Dataset records >>
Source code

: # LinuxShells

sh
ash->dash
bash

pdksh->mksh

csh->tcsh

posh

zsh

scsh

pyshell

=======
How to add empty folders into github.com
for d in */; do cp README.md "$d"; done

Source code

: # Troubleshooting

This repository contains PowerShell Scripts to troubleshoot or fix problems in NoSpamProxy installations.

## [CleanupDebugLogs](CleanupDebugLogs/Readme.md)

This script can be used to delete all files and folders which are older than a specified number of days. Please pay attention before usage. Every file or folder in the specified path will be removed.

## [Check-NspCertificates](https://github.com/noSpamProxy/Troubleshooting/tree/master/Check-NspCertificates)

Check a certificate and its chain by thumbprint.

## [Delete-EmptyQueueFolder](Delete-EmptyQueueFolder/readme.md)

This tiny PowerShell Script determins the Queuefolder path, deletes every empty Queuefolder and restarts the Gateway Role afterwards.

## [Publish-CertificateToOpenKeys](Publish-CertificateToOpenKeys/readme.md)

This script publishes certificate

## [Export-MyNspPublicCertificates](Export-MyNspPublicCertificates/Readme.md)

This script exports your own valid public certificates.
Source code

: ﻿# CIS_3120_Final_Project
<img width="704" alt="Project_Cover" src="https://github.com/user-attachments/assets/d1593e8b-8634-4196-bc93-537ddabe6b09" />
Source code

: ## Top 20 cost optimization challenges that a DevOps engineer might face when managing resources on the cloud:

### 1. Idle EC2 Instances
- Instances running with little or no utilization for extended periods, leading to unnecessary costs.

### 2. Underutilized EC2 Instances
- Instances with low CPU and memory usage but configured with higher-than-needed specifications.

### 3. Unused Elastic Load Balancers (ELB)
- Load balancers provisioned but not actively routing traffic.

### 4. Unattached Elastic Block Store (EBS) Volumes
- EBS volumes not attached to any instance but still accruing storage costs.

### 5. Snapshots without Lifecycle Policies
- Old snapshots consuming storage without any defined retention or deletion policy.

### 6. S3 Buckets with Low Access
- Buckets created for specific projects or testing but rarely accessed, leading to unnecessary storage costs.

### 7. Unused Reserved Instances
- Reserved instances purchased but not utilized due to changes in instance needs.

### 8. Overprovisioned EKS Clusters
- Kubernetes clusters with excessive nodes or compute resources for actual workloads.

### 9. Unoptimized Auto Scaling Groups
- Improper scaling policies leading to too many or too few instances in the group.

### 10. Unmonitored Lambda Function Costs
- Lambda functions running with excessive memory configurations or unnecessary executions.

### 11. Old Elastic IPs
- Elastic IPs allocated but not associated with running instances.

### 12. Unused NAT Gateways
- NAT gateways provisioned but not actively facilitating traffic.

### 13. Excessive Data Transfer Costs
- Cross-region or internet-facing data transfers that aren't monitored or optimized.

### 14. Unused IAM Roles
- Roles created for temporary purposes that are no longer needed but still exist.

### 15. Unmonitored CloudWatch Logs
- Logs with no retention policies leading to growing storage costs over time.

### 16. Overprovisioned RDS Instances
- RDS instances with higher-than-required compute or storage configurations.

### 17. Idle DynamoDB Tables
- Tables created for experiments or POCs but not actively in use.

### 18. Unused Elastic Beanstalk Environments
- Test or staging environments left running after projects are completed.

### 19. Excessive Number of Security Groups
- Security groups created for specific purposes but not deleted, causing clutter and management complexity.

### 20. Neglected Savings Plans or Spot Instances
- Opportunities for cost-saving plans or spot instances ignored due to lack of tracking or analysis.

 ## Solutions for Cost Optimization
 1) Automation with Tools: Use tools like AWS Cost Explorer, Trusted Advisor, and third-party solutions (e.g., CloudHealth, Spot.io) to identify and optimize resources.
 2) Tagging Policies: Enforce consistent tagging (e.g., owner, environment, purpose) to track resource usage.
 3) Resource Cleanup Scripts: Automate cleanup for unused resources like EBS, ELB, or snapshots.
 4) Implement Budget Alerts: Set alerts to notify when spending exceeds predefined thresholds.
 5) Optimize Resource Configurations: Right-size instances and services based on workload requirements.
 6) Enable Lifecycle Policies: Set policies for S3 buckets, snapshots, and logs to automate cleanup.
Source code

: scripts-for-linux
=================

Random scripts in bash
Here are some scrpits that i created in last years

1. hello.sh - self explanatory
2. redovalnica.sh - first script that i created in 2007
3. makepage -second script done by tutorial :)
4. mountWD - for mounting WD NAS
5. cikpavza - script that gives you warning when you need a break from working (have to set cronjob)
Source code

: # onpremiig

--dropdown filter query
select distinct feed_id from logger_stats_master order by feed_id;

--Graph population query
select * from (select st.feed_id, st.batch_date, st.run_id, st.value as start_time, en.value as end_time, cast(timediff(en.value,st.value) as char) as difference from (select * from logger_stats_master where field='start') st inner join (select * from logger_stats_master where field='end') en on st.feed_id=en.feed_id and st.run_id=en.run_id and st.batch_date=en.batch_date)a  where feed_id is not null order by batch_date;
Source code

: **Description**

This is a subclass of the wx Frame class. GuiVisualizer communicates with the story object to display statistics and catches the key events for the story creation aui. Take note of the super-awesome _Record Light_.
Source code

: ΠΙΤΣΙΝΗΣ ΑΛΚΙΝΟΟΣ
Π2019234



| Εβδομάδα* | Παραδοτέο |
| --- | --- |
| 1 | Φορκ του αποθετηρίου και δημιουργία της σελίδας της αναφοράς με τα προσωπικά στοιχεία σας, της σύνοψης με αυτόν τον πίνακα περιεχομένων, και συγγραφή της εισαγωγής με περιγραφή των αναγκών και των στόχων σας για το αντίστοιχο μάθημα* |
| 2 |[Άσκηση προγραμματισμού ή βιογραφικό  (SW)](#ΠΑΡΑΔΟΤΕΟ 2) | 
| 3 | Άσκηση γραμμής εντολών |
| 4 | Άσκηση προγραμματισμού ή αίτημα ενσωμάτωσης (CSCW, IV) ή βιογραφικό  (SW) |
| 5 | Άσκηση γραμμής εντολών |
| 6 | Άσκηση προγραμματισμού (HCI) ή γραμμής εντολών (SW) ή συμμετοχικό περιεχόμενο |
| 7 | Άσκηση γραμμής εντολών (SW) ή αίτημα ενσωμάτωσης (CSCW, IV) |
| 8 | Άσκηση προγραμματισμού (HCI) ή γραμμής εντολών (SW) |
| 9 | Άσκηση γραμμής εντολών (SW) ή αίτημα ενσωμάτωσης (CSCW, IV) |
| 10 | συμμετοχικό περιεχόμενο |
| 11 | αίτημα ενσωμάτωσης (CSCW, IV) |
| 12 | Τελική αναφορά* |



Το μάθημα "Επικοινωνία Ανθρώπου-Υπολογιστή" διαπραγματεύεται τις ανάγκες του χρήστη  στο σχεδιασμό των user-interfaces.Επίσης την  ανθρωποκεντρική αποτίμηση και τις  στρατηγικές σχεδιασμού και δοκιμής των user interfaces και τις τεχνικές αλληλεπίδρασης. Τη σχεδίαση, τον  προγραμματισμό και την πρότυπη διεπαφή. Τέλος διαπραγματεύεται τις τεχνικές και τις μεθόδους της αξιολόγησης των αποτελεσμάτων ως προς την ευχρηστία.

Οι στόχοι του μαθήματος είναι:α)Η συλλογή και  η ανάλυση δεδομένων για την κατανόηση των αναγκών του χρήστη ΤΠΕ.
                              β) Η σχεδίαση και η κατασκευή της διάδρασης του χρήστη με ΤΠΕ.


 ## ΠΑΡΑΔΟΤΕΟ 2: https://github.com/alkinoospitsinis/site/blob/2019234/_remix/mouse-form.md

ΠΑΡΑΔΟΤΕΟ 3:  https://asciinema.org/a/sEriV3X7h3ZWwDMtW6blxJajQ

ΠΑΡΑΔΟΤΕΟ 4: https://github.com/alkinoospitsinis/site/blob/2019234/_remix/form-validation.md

Assignment >>
Start with the line above that contains "### 18. Unused Elastic Beanstalk Environments" and end with the line that contains "## Solutions for Cost Optimization". Write out those lines exactly, and only those.

Task solution >>
### 18. Unused Elastic Beanstalk Environments
- Test or staging environments left running after projects are completed.

### 19. Excessive Number of Security Groups
- Security groups created for specific purposes but not deleted, causing clutter and management complexity.

### 20. Neglected Savings Plans or Spot Instances
- Opportunities for cost-saving plans or spot instances ignored due to lack of tracking or analysis.

 ## Solutions for Cost Optimization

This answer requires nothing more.